> [WORK TASK]: Filter the material below down to the lines containing the word "whatever".

——

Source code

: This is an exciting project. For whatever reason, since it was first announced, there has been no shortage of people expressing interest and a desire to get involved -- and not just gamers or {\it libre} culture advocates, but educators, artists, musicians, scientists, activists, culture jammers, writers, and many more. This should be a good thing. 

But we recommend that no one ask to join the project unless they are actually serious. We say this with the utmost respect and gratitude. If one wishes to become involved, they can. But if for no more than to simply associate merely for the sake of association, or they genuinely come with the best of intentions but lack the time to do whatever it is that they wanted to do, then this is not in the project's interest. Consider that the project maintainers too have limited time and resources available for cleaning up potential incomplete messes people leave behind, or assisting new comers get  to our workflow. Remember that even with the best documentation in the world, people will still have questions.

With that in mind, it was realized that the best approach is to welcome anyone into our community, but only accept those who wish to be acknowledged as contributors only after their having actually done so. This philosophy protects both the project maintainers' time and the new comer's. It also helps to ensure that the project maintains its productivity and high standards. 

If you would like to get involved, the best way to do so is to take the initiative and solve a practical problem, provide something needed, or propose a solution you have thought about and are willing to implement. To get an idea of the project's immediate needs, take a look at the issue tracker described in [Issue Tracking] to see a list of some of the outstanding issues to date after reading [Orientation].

——

> [EXPECTED OUTPUT]:
: This is an exciting project. For whatever reason, since it was first announced, there has been no shortage of people expressing interest and a desire to get involved -- and not just gamers or {\it libre} culture advocates, but educators, artists, musicians, scientists, activists, culture jammers, writers, and many more. This should be a good thing. 
But we recommend that no one ask to join the project unless they are actually serious. We say this with the utmost respect and gratitude. If one wishes to become involved, they can. But if for no more than to simply associate merely for the sake of association, or they genuinely come with the best of intentions but lack the time to do whatever it is that they wanted to do, then this is not in the project's interest. Consider that the project maintainers too have limited time and resources available for cleaning up potential incomplete messes people leave behind, or assisting new comers get  to our workflow. Remember that even with the best documentation in the world, people will still have questions.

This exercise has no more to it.